* **Stored data**:
[Start of Attachment]
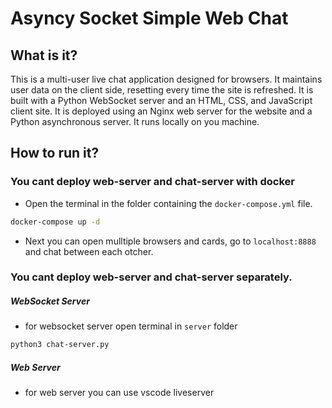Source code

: # Asyncy Socket Simple Web Chat

## What is it?


This is a multi-user live chat application designed for browsers. It maintains user data on the client side, resetting every time the site is refreshed. It is built with a Python WebSocket server and an HTML, CSS, and JavaScript client site. It is deployed using an Nginx web server for the website and a Python asynchronous server. It runs locally on you machine.


## How to run it?

### You cant deploy web-server and chat-server with docker

- Open the terminal in the folder containing the `docker-compose.yml` file.

```bash
docker-compose up -d
```
- Next you can open mulltiple browsers and cards, go to `localhost:8888` and chat between each otcher.

### You cant deploy web-server and chat-server separately.
##### WebSocket Server
- for websocket server open terminal in `server` folder
```bash
python3 chat-server.py
```
##### Web Server
- for web server you can use vscode liveserver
[End of Attachment]
* **Task description**: Whenever a line of the data contains "cant", it counts; state how many such lines there are, with nothing added.

* **Reply**: 2